== Records for the task
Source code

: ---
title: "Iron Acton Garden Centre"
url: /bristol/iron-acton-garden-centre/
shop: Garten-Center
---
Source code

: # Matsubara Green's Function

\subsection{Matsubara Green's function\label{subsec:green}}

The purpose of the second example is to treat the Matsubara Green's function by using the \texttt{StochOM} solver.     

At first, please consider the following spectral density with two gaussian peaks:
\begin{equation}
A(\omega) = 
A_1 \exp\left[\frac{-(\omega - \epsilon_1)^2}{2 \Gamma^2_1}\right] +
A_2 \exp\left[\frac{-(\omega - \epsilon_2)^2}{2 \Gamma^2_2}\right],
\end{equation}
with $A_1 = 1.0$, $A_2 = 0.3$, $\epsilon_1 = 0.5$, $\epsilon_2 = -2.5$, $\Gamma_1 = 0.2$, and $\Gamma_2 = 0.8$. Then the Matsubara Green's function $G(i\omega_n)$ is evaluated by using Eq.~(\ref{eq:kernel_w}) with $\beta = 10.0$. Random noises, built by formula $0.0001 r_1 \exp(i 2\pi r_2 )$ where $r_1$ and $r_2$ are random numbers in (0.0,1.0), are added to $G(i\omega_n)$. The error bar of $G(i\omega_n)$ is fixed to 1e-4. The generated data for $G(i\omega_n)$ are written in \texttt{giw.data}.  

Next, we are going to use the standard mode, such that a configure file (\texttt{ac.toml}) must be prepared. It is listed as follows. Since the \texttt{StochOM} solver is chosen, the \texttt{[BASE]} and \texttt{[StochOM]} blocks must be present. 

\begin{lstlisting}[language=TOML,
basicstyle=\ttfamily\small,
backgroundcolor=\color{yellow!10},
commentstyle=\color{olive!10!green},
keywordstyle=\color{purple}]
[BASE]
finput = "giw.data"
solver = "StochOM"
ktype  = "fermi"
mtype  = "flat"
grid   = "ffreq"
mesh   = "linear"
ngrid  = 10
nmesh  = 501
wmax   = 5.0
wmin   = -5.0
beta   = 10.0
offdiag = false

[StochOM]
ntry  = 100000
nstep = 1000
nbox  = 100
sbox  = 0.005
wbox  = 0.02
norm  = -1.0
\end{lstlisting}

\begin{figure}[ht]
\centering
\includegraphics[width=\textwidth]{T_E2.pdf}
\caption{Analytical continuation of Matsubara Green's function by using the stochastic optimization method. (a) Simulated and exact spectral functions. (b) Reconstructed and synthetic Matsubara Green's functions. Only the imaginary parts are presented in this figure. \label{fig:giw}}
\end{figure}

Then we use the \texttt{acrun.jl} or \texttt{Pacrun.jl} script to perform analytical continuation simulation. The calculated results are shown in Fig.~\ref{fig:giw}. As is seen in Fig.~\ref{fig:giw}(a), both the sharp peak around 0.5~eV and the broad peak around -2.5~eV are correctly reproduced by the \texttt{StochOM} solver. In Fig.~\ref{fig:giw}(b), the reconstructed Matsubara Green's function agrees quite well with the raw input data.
====
▶ **Task prompt**: Word for word, set down the complete listing once more.

▶ **Task result**:
Source code

: ---
title: "Iron Acton Garden Centre"
url: /bristol/iron-acton-garden-centre/
shop: Garten-Center
---
Source code

: # Matsubara Green's Function

\subsection{Matsubara Green's function\label{subsec:green}}

The purpose of the second example is to treat the Matsubara Green's function by using the \texttt{StochOM} solver.     

At first, please consider the following spectral density with two gaussian peaks:
\begin{equation}
A(\omega) = 
A_1 \exp\left[\frac{-(\omega - \epsilon_1)^2}{2 \Gamma^2_1}\right] +
A_2 \exp\left[\frac{-(\omega - \epsilon_2)^2}{2 \Gamma^2_2}\right],
\end{equation}
with $A_1 = 1.0$, $A_2 = 0.3$, $\epsilon_1 = 0.5$, $\epsilon_2 = -2.5$, $\Gamma_1 = 0.2$, and $\Gamma_2 = 0.8$. Then the Matsubara Green's function $G(i\omega_n)$ is evaluated by using Eq.~(\ref{eq:kernel_w}) with $\beta = 10.0$. Random noises, built by formula $0.0001 r_1 \exp(i 2\pi r_2 )$ where $r_1$ and $r_2$ are random numbers in (0.0,1.0), are added to $G(i\omega_n)$. The error bar of $G(i\omega_n)$ is fixed to 1e-4. The generated data for $G(i\omega_n)$ are written in \texttt{giw.data}.  

Next, we are going to use the standard mode, such that a configure file (\texttt{ac.toml}) must be prepared. It is listed as follows. Since the \texttt{StochOM} solver is chosen, the \texttt{[BASE]} and \texttt{[StochOM]} blocks must be present. 

\begin{lstlisting}[language=TOML,
basicstyle=\ttfamily\small,
backgroundcolor=\color{yellow!10},
commentstyle=\color{olive!10!green},
keywordstyle=\color{purple}]
[BASE]
finput = "giw.data"
solver = "StochOM"
ktype  = "fermi"
mtype  = "flat"
grid   = "ffreq"
mesh   = "linear"
ngrid  = 10
nmesh  = 501
wmax   = 5.0
wmin   = -5.0
beta   = 10.0
offdiag = false

[StochOM]
ntry  = 100000
nstep = 1000
nbox  = 100
sbox  = 0.005
wbox  = 0.02
norm  = -1.0
\end{lstlisting}

\begin{figure}[ht]
\centering
\includegraphics[width=\textwidth]{T_E2.pdf}
\caption{Analytical continuation of Matsubara Green's function by using the stochastic optimization method. (a) Simulated and exact spectral functions. (b) Reconstructed and synthetic Matsubara Green's functions. Only the imaginary parts are presented in this figure. \label{fig:giw}}
\end{figure}

Then we use the \texttt{acrun.jl} or \texttt{Pacrun.jl} script to perform analytical continuation simulation. The calculated results are shown in Fig.~\ref{fig:giw}. As is seen in Fig.~\ref{fig:giw}(a), both the sharp peak around 0.5~eV and the broad peak around -2.5~eV are correctly reproduced by the \texttt{StochOM} solver. In Fig.~\ref{fig:giw}(b), the reconstructed Matsubara Green's function agrees quite well with the raw input data.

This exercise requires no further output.